The investment-banking unit will this quarter account for 57 percent of Barclays’s total pretax profit, more than any other division according to estimates by Jason Napier, an analyst at Deutsche Bank AG in London who rates Barclays a buy. The bank’s consumer businesses, including Barclaycard will contribute 33 percent and wealth management 5 percent.

Debt Swings

Group pretax profit probably declined 12 percent to 2.1 billion pounds from 2.4 billion pounds, according to the median estimate of nine analysts surveyed by Bloomberg. That figure excludes swings in the value of Barclays’s own debt. So-called credit valuation adjustments require banks to book losses when the value of their debt rises, and gains when it declines, on the theory that a loss, or profit, would be realized were the bank to repurchase that debt. It also excludes losses on acquisitions and money set aside to compensate customers mis- sold loans.

A spokeswoman for the bank declined to comment.

Fees for arranging U.S. mergers, equity, bond and syndicated loan sales at investment banks climbed 16 percent to $8.9 billion in the year to March 18, according to data compiled by New York-based research firm Freeman & Co. By contrast, fees dropped 15 percent to $3.4 billion in Western Europe in the period, the data show.

M&A Ranking

Barclays is the third-ranked adviser on stock offerings in the U.S. this year, advising on 70 deals valued at $8.67 billion, according to data compiled by Bloomberg. The lender is ranked third in mergers and acquisitions, advising on about $90 billion of deals. JPMorgan Chase & Co. is ranked second and Goldman Sachs Group Inc. fourth.

Among the U.S. banks, Goldman Sachs’s first-quarter revenue rose 1 percent to $10.1 billion. Revenue at JPMorgan’s corporate and investment-bank rose 9 percent to $10.1 billion.

Gains in income from mergers and acquisitions advisory and corporate finance, and other investment-banking business may outstrip an estimated 5 percent decline in revenue at fixed income, currency and commodities business to 2.2 billion pounds, Mark Phin, an analyst at Keefe, Bruyette & Woods Ltd., wrote in a note to investors on April 21. He estimates investment-banking revenue will rise 0.4 percent to 3.45 billion pounds in the first quarter from the year-earlier period.

Unlimited Loans

FICC revenue is likely to decline because a gain from last year’s decision by the European Central Bank to offer firms unlimited three-year loans inflated the year-earlier period, according to Barua. At that time, cheap loans meant banks could value assets such as bonds higher.

Investors may look favorably upon the bank’s results because earnings from advisory and equities are less capital- intensive and therefore less risky than FICC, Barua said.

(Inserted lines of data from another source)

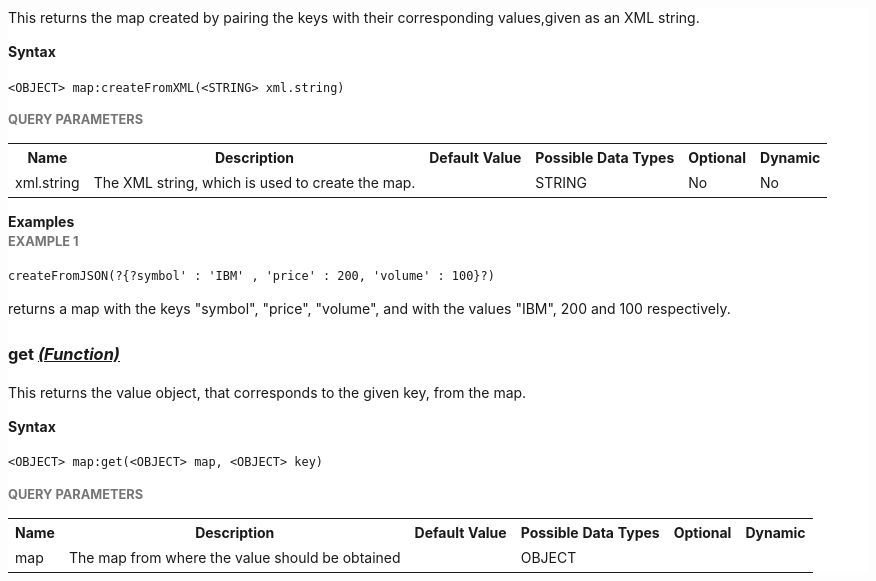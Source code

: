 <p style="word-wrap: break-word">This returns the map created by pairing the keys with their corresponding values,given as an XML string.</p>

<span id="syntax" class="md-typeset" style="display: block; font-weight: bold;">Syntax</span>
```
<OBJECT> map:createFromXML(<STRING> xml.string)
```

<span id="query-parameters" class="md-typeset" style="display: block; color: rgba(0, 0, 0, 0.54); font-size: 12.8px; font-weight: bold;">QUERY PARAMETERS</span>
<table>
    <tr>
        <th>Name</th>
        <th style="min-width: 20em">Description</th>
        <th>Default Value</th>
        <th>Possible Data Types</th>
        <th>Optional</th>
        <th>Dynamic</th>
    </tr>
    <tr>
        <td style="vertical-align: top">xml.string</td>
        <td style="vertical-align: top; word-wrap: break-word">The XML string, which is used to create the map.</td>
        <td style="vertical-align: top"></td>
        <td style="vertical-align: top">STRING</td>
        <td style="vertical-align: top">No</td>
        <td style="vertical-align: top">No</td>
    </tr>
</table>

<span id="examples" class="md-typeset" style="display: block; font-weight: bold;">Examples</span>
<span id="example-1" class="md-typeset" style="display: block; color: rgba(0, 0, 0, 0.54); font-size: 12.8px; font-weight: bold;">EXAMPLE 1</span>
```
createFromJSON(?{?symbol' : 'IBM' , 'price' : 200, 'volume' : 100}?)
```
<p style="word-wrap: break-word"> returns a map with the keys "symbol", "price", "volume", and with the values "IBM", 200 and 100 respectively.</p>

### get *<a target="_blank" href="http://siddhi.io/documentation/siddhi-5.x/query-guide-5.x/#function">(Function)</a>*

<p style="word-wrap: break-word">This returns the value object, that corresponds to the given key, from the map. </p>

<span id="syntax" class="md-typeset" style="display: block; font-weight: bold;">Syntax</span>
```
<OBJECT> map:get(<OBJECT> map, <OBJECT> key)
```

<span id="query-parameters" class="md-typeset" style="display: block; color: rgba(0, 0, 0, 0.54); font-size: 12.8px; font-weight: bold;">QUERY PARAMETERS</span>
<table>
    <tr>
        <th>Name</th>
        <th style="min-width: 20em">Description</th>
        <th>Default Value</th>
        <th>Possible Data Types</th>
        <th>Optional</th>
        <th>Dynamic</th>
    </tr>
    <tr>
        <td style="vertical-align: top">map</td>
        <td style="vertical-align: top; word-wrap: break-word">The map from where the value should be obtained</td>
        <td style="vertical-align: top"></td>
        <td style="vertical-align: top">OBJECT</td>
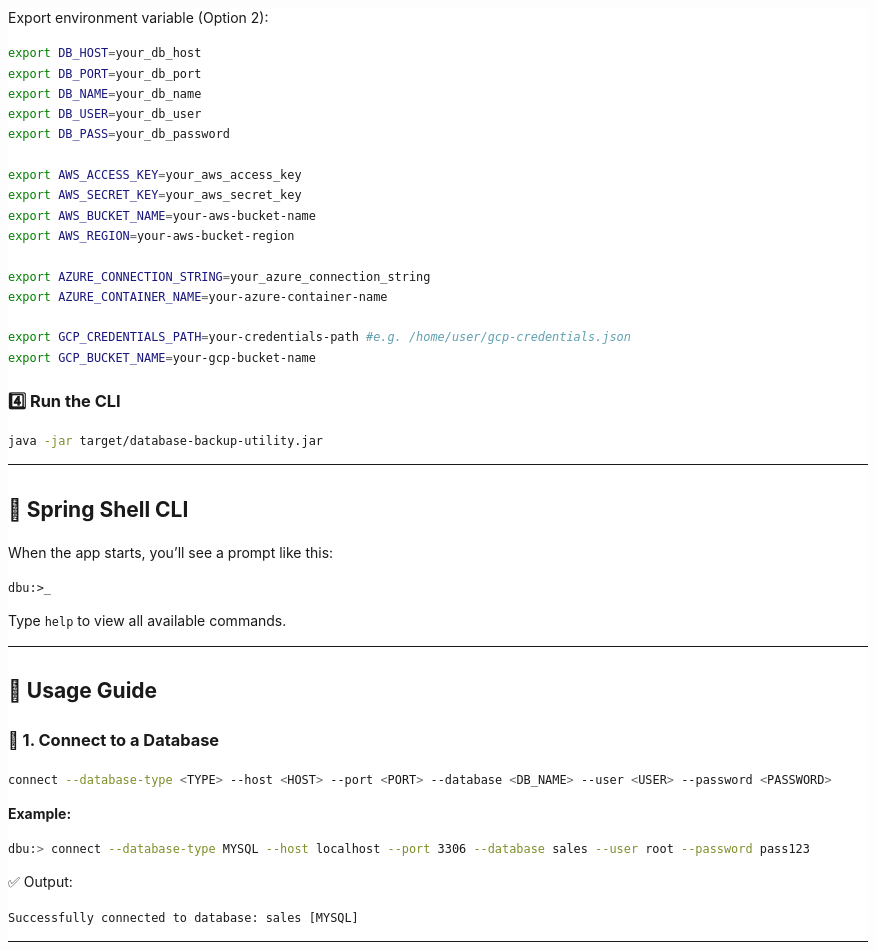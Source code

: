 Export environment variable (Option 2):
```bash
export DB_HOST=your_db_host
export DB_PORT=your_db_port
export DB_NAME=your_db_name
export DB_USER=your_db_user
export DB_PASS=your_db_password

export AWS_ACCESS_KEY=your_aws_access_key
export AWS_SECRET_KEY=your_aws_secret_key
export AWS_BUCKET_NAME=your-aws-bucket-name
export AWS_REGION=your-aws-bucket-region

export AZURE_CONNECTION_STRING=your_azure_connection_string
export AZURE_CONTAINER_NAME=your-azure-container-name

export GCP_CREDENTIALS_PATH=your-credentials-path #e.g. /home/user/gcp-credentials.json
export GCP_BUCKET_NAME=your-gcp-bucket-name
```

### 4️⃣ Run the CLI

```bash
java -jar target/database-backup-utility.jar
```

---

## 💬 Spring Shell CLI

When the app starts, you’ll see a prompt like this:

```
dbu:>_
```

Type `help` to view all available commands.

---

## 🧭 Usage Guide

### 🔌 1. Connect to a Database

```bash
connect --database-type <TYPE> --host <HOST> --port <PORT> --database <DB_NAME> --user <USER> --password <PASSWORD>
```

**Example:**
```bash
dbu:> connect --database-type MYSQL --host localhost --port 3306 --database sales --user root --password pass123
```
✅ Output:
```
Successfully connected to database: sales [MYSQL] 
```

---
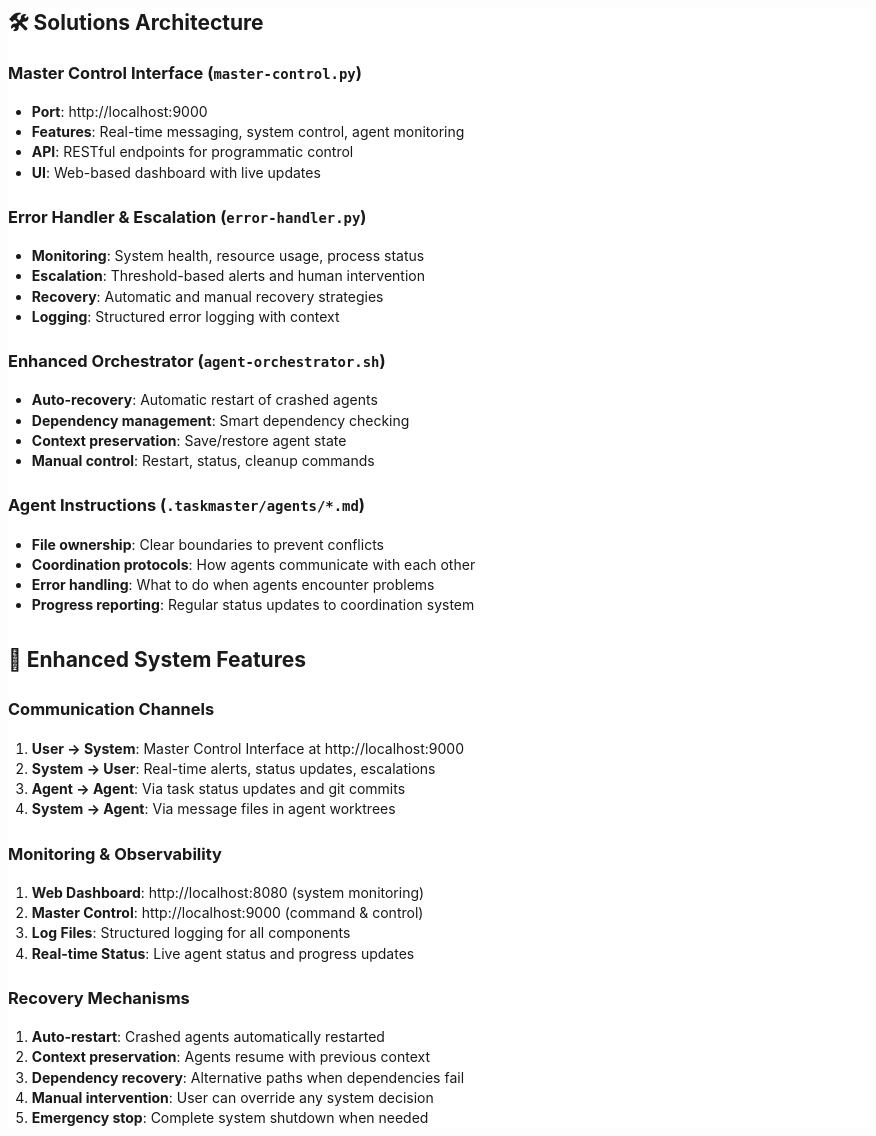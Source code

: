 ## 🛠️ **Solutions Architecture**

### **Master Control Interface** (`master-control.py`)

- **Port**: http://localhost:9000
- **Features**: Real-time messaging, system control, agent monitoring
- **API**: RESTful endpoints for programmatic control
- **UI**: Web-based dashboard with live updates

### **Error Handler & Escalation** (`error-handler.py`)

- **Monitoring**: System health, resource usage, process status
- **Escalation**: Threshold-based alerts and human intervention
- **Recovery**: Automatic and manual recovery strategies
- **Logging**: Structured error logging with context

### **Enhanced Orchestrator** (`agent-orchestrator.sh`)

- **Auto-recovery**: Automatic restart of crashed agents
- **Dependency management**: Smart dependency checking
- **Context preservation**: Save/restore agent state
- **Manual control**: Restart, status, cleanup commands

### **Agent Instructions** (`.taskmaster/agents/*.md`)

- **File ownership**: Clear boundaries to prevent conflicts
- **Coordination protocols**: How agents communicate with each other
- **Error handling**: What to do when agents encounter problems
- **Progress reporting**: Regular status updates to coordination system

## 🚀 **Enhanced System Features**

### **Communication Channels**

1. **User → System**: Master Control Interface at http://localhost:9000
2. **System → User**: Real-time alerts, status updates, escalations
3. **Agent → Agent**: Via task status updates and git commits
4. **System → Agent**: Via message files in agent worktrees

### **Monitoring & Observability**

1. **Web Dashboard**: http://localhost:8080 (system monitoring)
2. **Master Control**: http://localhost:9000 (command & control)
3. **Log Files**: Structured logging for all components
4. **Real-time Status**: Live agent status and progress updates

### **Recovery Mechanisms**

1. **Auto-restart**: Crashed agents automatically restarted
2. **Context preservation**: Agents resume with previous context
3. **Dependency recovery**: Alternative paths when dependencies fail
4. **Manual intervention**: User can override any system decision
5. **Emergency stop**: Complete system shutdown when needed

The bank’s shares have gained 11 percent this year, the best performer among Britain’s five largest banks. HSBC Holdings Plc (HSBA) has gained 5.1 percent and Lloyds Banking Group Plc 3.7 percent in the period. Of the 33 analysts tracked by Bloomberg who rate the stock, 22 have a buy rating, eight hold and three sell.

Chairman David Walker and Chief Executive Officer Antony Jenkins, who took over after the lender was fined an unprecedented 290 million pounds in June for rigging the London interbank offered rate, are trying to cut costs by stripping out layers of management and boost regulators’ confidence in the company. An internal report this month criticized pay at the investment bank and urged the company to boost transparency.

Ricci, 49, will be replaced by Eric Bommensath and Tom King as co-CEOs of corporate and investment banking in May. Peter Horrell, who joined the bank in 1990, will become interim head of the wealth unit, replacing Tom Kalaris.

Barclays has reviewed 75 of its units to weed out those that pose a reputational risk or don’t make profits under its so-called Transform program. It will cut 3,700 jobs as part of the overhaul, which will cost about 1 billion pounds in 2013, according to Barclays. The lender may book between 250 million pounds and 500 million pounds of that charge this quarter, according to four analysts surveyed by Bloomberg.